Top of RAW DATA

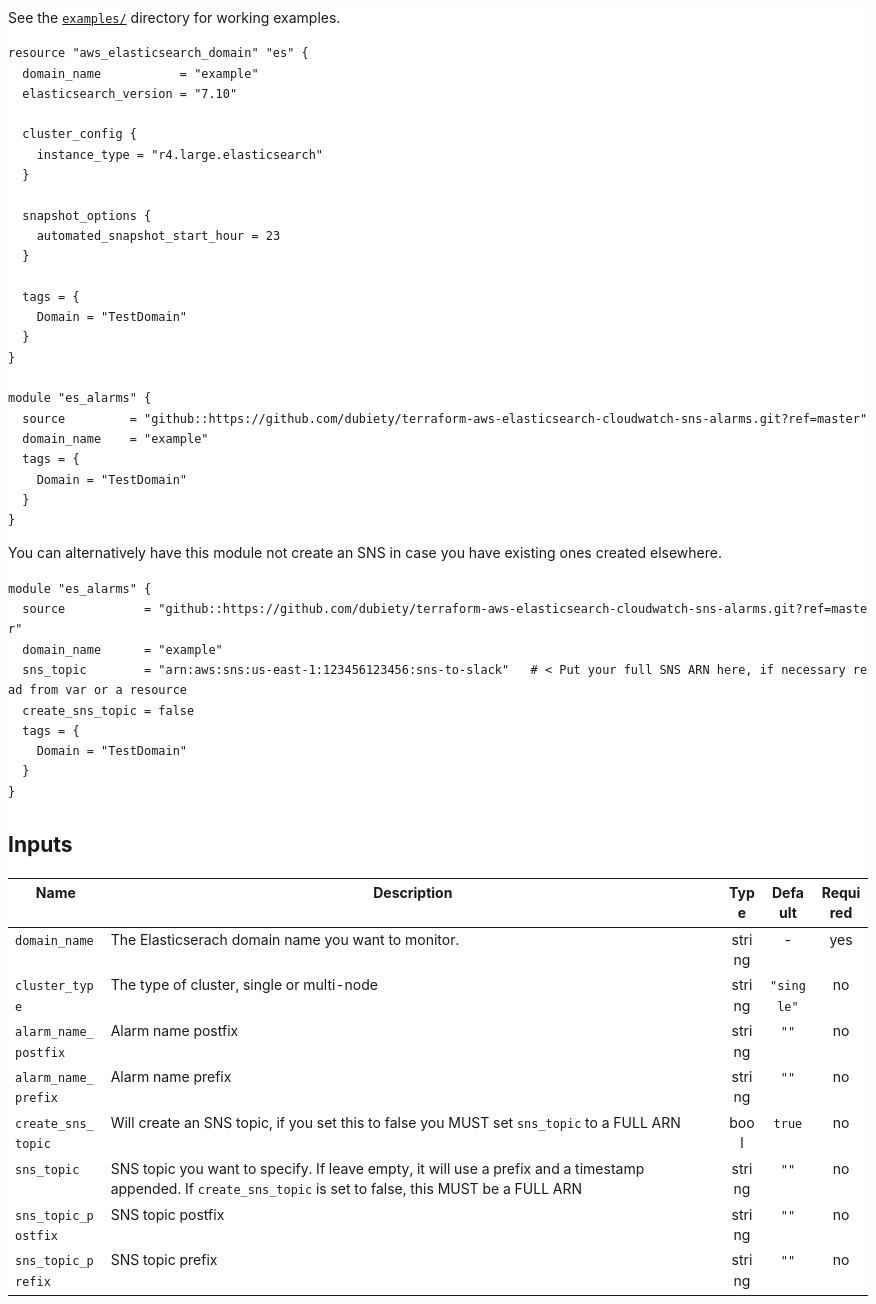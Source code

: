 See the [`examples/`](examples/) directory for working examples.

```hcl
resource "aws_elasticsearch_domain" "es" {
  domain_name           = "example"
  elasticsearch_version = "7.10"

  cluster_config {
    instance_type = "r4.large.elasticsearch"
  }

  snapshot_options {
    automated_snapshot_start_hour = 23
  }

  tags = {
    Domain = "TestDomain"
  }
}

module "es_alarms" {
  source         = "github::https://github.com/dubiety/terraform-aws-elasticsearch-cloudwatch-sns-alarms.git?ref=master"
  domain_name    = "example"
  tags = {
    Domain = "TestDomain"
  }
}
```

You can alternatively have this module not create an SNS in case you have existing ones created elsewhere.

```hcl
module "es_alarms" {
  source           = "github::https://github.com/dubiety/terraform-aws-elasticsearch-cloudwatch-sns-alarms.git?ref=master"
  domain_name      = "example"
  sns_topic        = "arn:aws:sns:us-east-1:123456123456:sns-to-slack"   # < Put your full SNS ARN here, if necessary read from var or a resource
  create_sns_topic = false
  tags = {
    Domain = "TestDomain"
  }
}
```


## Inputs

| Name                                                 | Description                                                                                                                                                   | Type | Default | Required |
|------------------------------------------------------|---------------------------------------------------------------------------------------------------------------------------------------------------------------|:----:|:-------:|:--------:|
| `domain_name`                                        | The Elasticserach domain name you want to monitor.                                                                                                            | string | - | yes |
| `cluster_type`                                       | The type of cluster, single or multi-node                                                                                                                     | string | `"single"` | no |
| `alarm_name_postfix`                                 | Alarm name postfix                                                                                                                                            | string | `""` | no |
| `alarm_name_prefix`                                  | Alarm name prefix                                                                                                                                             | string | `""` | no |
| `create_sns_topic`                                   | Will create an SNS topic, if you set this to false you MUST set `sns_topic` to a FULL ARN                                                                     | bool | `true` | no |
| `sns_topic`                                          | SNS topic you want to specify. If leave empty, it will use a prefix and a timestamp appended.  If `create_sns_topic` is set to false, this MUST be a FULL ARN | string | `""` | no |
| `sns_topic_postfix`                                  | SNS topic postfix                                                                                                                                             | string | `""` | no |
| `sns_topic_prefix`                                   | SNS topic prefix                                                                                                                                              | string | `""` | no |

Bottom of RAW DATA

== ASSIGNMENT ==
Quote all of the entries word for word, omitting any pictures.

== ANSWER ==
Source code

: See the [`examples/`](examples/) directory for working examples.

```hcl
resource "aws_elasticsearch_domain" "es" {
  domain_name           = "example"
  elasticsearch_version = "7.10"

  cluster_config {
    instance_type = "r4.large.elasticsearch"
  }

  snapshot_options {
    automated_snapshot_start_hour = 23
  }

  tags = {
    Domain = "TestDomain"
  }
}

module "es_alarms" {
  source         = "github::https://github.com/dubiety/terraform-aws-elasticsearch-cloudwatch-sns-alarms.git?ref=master"
  domain_name    = "example"
  tags = {
    Domain = "TestDomain"
  }
}
```

You can alternatively have this module not create an SNS in case you have existing ones created elsewhere.

```hcl
module "es_alarms" {
  source           = "github::https://github.com/dubiety/terraform-aws-elasticsearch-cloudwatch-sns-alarms.git?ref=master"
  domain_name      = "example"
  sns_topic        = "arn:aws:sns:us-east-1:123456123456:sns-to-slack"   # < Put your full SNS ARN here, if necessary read from var or a resource
  create_sns_topic = false
  tags = {
    Domain = "TestDomain"
  }
}
```


## Inputs

| Name                                                 | Description                                                                                                                                                   | Type | Default | Required |
|------------------------------------------------------|---------------------------------------------------------------------------------------------------------------------------------------------------------------|:----:|:-------:|:--------:|
| `domain_name`                                        | The Elasticserach domain name you want to monitor.                                                                                                            | string | - | yes |
| `cluster_type`                                       | The type of cluster, single or multi-node                                                                                                                     | string | `"single"` | no |
| `alarm_name_postfix`                                 | Alarm name postfix                                                                                                                                            | string | `""` | no |
| `alarm_name_prefix`                                  | Alarm name prefix                                                                                                                                             | string | `""` | no |
| `create_sns_topic`                                   | Will create an SNS topic, if you set this to false you MUST set `sns_topic` to a FULL ARN                                                                     | bool | `true` | no |
| `sns_topic`                                          | SNS topic you want to specify. If leave empty, it will use a prefix and a timestamp appended.  If `create_sns_topic` is set to false, this MUST be a FULL ARN | string | `""` | no |
| `sns_topic_postfix`                                  | SNS topic postfix                                                                                                                                             | string | `""` | no |
| `sns_topic_prefix`                                   | SNS topic prefix                                                                                                                                              | string | `""` | no |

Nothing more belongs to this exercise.